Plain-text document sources
· · · · ·

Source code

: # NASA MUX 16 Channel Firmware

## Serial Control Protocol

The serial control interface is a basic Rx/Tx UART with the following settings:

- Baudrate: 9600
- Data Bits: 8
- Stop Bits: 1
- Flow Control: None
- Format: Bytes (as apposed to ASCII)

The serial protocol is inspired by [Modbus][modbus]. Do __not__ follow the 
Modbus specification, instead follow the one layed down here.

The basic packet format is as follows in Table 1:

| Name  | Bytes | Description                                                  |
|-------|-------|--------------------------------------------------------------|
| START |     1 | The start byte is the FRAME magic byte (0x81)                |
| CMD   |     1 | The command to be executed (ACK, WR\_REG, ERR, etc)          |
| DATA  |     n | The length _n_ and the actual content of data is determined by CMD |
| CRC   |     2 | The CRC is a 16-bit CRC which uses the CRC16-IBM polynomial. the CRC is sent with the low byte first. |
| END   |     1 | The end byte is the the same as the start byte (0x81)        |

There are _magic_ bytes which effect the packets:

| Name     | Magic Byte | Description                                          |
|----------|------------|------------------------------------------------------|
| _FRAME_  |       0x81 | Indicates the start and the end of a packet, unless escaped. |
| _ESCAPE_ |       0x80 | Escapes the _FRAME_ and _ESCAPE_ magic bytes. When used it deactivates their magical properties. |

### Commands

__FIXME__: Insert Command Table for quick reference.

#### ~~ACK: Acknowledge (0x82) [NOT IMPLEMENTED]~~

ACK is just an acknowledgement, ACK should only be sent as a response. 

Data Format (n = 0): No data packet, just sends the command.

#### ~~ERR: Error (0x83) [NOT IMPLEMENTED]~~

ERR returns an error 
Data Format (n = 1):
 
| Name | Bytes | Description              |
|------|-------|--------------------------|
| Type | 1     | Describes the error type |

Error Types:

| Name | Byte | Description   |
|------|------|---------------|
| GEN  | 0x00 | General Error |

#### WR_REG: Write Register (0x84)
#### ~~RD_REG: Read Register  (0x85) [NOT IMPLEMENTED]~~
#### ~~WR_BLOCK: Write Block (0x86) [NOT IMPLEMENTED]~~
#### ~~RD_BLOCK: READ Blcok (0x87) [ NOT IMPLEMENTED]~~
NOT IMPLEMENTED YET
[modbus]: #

· · · · ·

TASK STATEMENT: An exact copy of every record above is required.

RESPONSE TO THIS EXERCISE:
Source code

: # NASA MUX 16 Channel Firmware

## Serial Control Protocol

The serial control interface is a basic Rx/Tx UART with the following settings:

- Baudrate: 9600
- Data Bits: 8
- Stop Bits: 1
- Flow Control: None
- Format: Bytes (as apposed to ASCII)

The serial protocol is inspired by [Modbus][modbus]. Do __not__ follow the 
Modbus specification, instead follow the one layed down here.

The basic packet format is as follows in Table 1:

| Name  | Bytes | Description                                                  |
|-------|-------|--------------------------------------------------------------|
| START |     1 | The start byte is the FRAME magic byte (0x81)                |
| CMD   |     1 | The command to be executed (ACK, WR\_REG, ERR, etc)          |
| DATA  |     n | The length _n_ and the actual content of data is determined by CMD |
| CRC   |     2 | The CRC is a 16-bit CRC which uses the CRC16-IBM polynomial. the CRC is sent with the low byte first. |
| END   |     1 | The end byte is the the same as the start byte (0x81)        |

There are _magic_ bytes which effect the packets:

| Name     | Magic Byte | Description                                          |
|----------|------------|------------------------------------------------------|
| _FRAME_  |       0x81 | Indicates the start and the end of a packet, unless escaped. |
| _ESCAPE_ |       0x80 | Escapes the _FRAME_ and _ESCAPE_ magic bytes. When used it deactivates their magical properties. |

### Commands

__FIXME__: Insert Command Table for quick reference.

#### ~~ACK: Acknowledge (0x82) [NOT IMPLEMENTED]~~

ACK is just an acknowledgement, ACK should only be sent as a response. 

Data Format (n = 0): No data packet, just sends the command.

#### ~~ERR: Error (0x83) [NOT IMPLEMENTED]~~

ERR returns an error 
Data Format (n = 1):
 
| Name | Bytes | Description              |
|------|-------|--------------------------|
| Type | 1     | Describes the error type |

Error Types:

| Name | Byte | Description   |
|------|------|---------------|
| GEN  | 0x00 | General Error |

#### WR_REG: Write Register (0x84)
#### ~~RD_REG: Read Register  (0x85) [NOT IMPLEMENTED]~~
#### ~~WR_BLOCK: Write Block (0x86) [NOT IMPLEMENTED]~~
#### ~~RD_BLOCK: READ Blcok (0x87) [ NOT IMPLEMENTED]~~
NOT IMPLEMENTED YET
[modbus]: #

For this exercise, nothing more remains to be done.